» Your instructions
Filter on the word "Product": copy each matching line from the listing below.

» Records shown
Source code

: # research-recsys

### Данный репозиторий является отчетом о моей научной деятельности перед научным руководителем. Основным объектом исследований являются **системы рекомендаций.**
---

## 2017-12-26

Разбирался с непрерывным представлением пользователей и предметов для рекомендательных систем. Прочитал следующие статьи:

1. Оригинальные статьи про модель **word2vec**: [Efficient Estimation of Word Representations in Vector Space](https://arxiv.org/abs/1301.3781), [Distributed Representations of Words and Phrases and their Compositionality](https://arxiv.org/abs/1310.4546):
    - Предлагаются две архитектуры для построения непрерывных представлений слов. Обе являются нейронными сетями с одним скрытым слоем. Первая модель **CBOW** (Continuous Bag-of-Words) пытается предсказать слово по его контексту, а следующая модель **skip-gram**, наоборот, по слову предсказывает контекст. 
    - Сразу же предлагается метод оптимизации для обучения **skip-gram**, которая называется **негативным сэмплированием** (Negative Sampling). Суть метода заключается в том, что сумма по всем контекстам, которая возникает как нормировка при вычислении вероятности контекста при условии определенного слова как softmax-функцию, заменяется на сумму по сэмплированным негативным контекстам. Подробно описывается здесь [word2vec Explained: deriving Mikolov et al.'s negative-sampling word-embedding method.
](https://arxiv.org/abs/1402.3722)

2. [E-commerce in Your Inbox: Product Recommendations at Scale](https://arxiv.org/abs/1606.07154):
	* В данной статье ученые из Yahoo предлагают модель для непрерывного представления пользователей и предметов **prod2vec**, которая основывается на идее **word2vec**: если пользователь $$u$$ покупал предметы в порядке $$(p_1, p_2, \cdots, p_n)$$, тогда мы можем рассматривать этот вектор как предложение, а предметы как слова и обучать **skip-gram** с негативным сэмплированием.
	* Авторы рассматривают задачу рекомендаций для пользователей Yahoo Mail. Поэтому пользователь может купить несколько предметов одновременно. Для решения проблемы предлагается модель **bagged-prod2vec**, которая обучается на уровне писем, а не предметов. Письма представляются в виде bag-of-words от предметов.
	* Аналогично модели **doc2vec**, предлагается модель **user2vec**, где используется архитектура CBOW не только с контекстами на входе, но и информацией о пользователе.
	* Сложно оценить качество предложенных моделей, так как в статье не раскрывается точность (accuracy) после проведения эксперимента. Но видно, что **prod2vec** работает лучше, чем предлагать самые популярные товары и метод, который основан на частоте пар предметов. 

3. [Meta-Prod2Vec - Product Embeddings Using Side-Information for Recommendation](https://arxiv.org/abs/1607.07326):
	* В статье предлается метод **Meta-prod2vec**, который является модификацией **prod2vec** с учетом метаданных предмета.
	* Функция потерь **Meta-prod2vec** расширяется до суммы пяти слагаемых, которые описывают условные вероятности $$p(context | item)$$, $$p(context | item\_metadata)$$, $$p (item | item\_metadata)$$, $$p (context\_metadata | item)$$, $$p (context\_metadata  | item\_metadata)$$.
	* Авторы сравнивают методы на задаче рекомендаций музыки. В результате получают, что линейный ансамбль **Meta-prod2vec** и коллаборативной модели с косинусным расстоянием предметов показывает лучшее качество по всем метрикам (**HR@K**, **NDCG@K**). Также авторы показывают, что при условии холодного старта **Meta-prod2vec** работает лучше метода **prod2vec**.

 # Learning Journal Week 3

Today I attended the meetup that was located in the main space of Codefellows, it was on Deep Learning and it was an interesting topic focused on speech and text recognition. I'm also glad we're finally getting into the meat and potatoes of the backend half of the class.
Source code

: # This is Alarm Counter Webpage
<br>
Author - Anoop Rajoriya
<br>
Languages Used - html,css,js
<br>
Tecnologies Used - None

» Reply to the task
2. [E-commerce in Your Inbox: Product Recommendations at Scale](https://arxiv.org/abs/1606.07154):
3. [Meta-Prod2Vec - Product Embeddings Using Side-Information for Recommendation](https://arxiv.org/abs/1607.07326):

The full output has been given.